When visiting, you will travel to the observation deck at 160 meters in a glass elevator. The windows on the observation deck have floor-to-ceiling glass panels unobstructed by mullions, in line with the original sketches drawn in the early 1960s. This panorama allows you to catch a glimpse of more than 60 landmarks, including all of Seattle’s towers, the islands of Pudget Sound, Mount Rainier, and the Cascade Mountains, and the Olympic Mountains.
3. Kerry Park
Want to catch the ultimate view of Seattle? Kerry Park is where you should be.
A south-facing terrace on the leafy Queen Anne Hill, Kerry Park, helps you catch a glimpse of every possible thing that people associate with the city. In the foreground, you will find the Space Needle, just ahead of the towers of Downtown Seattle. To the west is the open water of Pudget Sound and on its background rests the snow-capped bulk of Mount Rainier.

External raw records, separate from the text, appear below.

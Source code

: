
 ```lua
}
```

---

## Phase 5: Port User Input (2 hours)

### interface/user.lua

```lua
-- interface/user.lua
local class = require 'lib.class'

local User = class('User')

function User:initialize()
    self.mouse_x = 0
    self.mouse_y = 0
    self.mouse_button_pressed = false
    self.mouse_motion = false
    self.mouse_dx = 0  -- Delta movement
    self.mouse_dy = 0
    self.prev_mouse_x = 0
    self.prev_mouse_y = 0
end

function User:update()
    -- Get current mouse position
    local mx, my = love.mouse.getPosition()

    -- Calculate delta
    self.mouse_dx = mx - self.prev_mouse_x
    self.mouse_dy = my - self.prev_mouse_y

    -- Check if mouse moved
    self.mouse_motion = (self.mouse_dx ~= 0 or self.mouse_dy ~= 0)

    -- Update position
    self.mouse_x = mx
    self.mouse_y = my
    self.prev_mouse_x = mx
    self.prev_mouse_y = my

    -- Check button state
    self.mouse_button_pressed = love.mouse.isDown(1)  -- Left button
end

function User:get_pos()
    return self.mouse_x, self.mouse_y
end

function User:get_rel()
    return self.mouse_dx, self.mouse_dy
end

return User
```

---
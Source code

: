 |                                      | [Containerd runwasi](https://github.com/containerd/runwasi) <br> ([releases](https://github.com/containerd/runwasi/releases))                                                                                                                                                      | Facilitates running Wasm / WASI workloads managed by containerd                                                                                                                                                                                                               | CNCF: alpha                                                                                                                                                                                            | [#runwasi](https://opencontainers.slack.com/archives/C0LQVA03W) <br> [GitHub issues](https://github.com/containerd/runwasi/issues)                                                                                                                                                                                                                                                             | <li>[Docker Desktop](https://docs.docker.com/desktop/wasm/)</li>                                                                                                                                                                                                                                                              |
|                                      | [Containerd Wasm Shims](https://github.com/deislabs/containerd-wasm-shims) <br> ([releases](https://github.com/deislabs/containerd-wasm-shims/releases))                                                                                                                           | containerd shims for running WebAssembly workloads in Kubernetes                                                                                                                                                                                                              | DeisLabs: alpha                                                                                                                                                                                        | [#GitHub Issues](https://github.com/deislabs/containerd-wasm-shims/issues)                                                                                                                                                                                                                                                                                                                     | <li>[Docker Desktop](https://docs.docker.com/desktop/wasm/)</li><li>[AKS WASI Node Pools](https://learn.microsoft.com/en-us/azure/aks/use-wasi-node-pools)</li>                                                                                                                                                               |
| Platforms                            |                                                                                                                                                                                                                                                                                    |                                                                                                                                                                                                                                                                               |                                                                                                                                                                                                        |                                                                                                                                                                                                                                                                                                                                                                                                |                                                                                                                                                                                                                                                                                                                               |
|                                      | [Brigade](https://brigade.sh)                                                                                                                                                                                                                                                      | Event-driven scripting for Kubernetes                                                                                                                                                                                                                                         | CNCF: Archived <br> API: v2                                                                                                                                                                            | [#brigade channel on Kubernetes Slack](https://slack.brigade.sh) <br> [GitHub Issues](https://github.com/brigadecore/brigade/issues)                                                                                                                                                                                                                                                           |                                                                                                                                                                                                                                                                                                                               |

When it comes to Kerry Park’s history, this little piece of heaven was donated to Seattle in 1972 by the lumber magnate Albert Kerry and his wife Catherine “so that everyone who stops here can enjoy the stunning view.”
The best time to visit Kerry Park is in the evening when the Space Needle and the wheel will be dazzling, and you can also view the brightly lit ferries crossing the Puget Sound.
4. Kubota Garden
Japanese self-taught master landscaper Fujitaro Kubota was a horticultural trailblazer. He used time-honored Japanese techniques throughout his career while embracing plants and trees native to the Pacific Northwest.
While running a successful gardening business in South Seattle, Kubota developed the exquisite show Garden, composed of hills, valleys, streams, ponds, waterfalls, and rocky outcrops on 20 acres.
The Kubota Garden was a labor of love spanning five decades, and the City of Seattle purchased it in 1987. In the 1990s, Fujitaro’s son Tom installed the Stroll Garden here, which features a reflecting pond hemmed by carefully pruned pines and maples, and lanterns.
5. Chihuly Garden And Glass
Established at the Seattle Center in 2012, the Chihuly Garden and Glass is an exquisite museum dedicated to the globally acclaimed Tacoma-born glass artist Dale Chihuly. The exhibition includes eight galleries, the Glasshouse, and a lush garden.
Inspired by Chihuly’s fascination for conservatories, suspending from the ceiling here is a 30-meter glass and steel structure in yellow, red, orange, and amber that seems to change with the light throughout the day.
Strolling through the eight galleries, you will be able to learn more about Chihuly’s career and how he rewrote the rulebook for glass art. The Garden highlighting handkerchief trees, camellias, fuchsias, and daylilies also stand as a stage for four monumental works. The Theater screen portrays interviews and glassblowing demonstrations.